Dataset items

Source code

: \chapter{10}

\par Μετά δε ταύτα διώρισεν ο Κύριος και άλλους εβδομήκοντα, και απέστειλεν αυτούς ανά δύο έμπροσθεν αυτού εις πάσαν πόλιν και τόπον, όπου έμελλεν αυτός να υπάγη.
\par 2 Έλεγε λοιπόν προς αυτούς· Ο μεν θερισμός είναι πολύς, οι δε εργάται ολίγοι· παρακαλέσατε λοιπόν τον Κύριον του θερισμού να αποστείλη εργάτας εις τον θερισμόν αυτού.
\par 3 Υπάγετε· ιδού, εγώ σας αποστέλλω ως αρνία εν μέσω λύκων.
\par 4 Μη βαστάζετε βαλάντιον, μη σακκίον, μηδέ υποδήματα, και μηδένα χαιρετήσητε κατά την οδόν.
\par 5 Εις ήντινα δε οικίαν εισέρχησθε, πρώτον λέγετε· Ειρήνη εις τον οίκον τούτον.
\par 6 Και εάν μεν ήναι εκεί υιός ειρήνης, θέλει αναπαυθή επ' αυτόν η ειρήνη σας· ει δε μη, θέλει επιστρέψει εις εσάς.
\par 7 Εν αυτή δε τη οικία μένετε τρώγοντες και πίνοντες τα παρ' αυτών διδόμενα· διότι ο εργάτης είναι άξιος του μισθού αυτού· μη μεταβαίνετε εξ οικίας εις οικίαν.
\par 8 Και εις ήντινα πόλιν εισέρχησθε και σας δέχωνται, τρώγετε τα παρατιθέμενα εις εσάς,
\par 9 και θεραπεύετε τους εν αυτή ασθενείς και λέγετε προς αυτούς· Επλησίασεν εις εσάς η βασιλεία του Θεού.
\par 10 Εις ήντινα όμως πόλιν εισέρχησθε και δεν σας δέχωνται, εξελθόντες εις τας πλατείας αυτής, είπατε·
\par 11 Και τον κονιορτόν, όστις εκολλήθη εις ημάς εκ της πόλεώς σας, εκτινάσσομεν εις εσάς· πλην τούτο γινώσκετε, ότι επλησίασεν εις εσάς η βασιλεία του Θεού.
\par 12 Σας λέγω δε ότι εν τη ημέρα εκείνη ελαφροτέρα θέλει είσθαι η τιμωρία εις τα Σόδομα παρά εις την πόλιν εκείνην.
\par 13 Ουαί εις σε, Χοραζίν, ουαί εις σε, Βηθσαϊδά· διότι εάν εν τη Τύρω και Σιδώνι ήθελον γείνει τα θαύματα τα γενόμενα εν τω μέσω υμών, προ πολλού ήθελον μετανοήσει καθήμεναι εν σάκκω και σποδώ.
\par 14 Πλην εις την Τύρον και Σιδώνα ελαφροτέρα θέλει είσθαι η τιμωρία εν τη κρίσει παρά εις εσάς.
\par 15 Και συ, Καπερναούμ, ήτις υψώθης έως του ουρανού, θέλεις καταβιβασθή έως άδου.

WORK INSTRUCTIONS —
Copy each line above where the string "αυτούς" occurs.

RESULT —
\par Μετά δε ταύτα διώρισεν ο Κύριος και άλλους εβδομήκοντα, και απέστειλεν αυτούς ανά δύο έμπροσθεν αυτού εις πάσαν πόλιν και τόπον, όπου έμελλεν αυτός να υπάγη.
\par 2 Έλεγε λοιπόν προς αυτούς· Ο μεν θερισμός είναι πολύς, οι δε εργάται ολίγοι· παρακαλέσατε λοιπόν τον Κύριον του θερισμού να αποστείλη εργάτας εις τον θερισμόν αυτού.
\par 9 και θεραπεύετε τους εν αυτή ασθενείς και λέγετε προς αυτούς· Επλησίασεν εις εσάς η βασιλεία του Θεού.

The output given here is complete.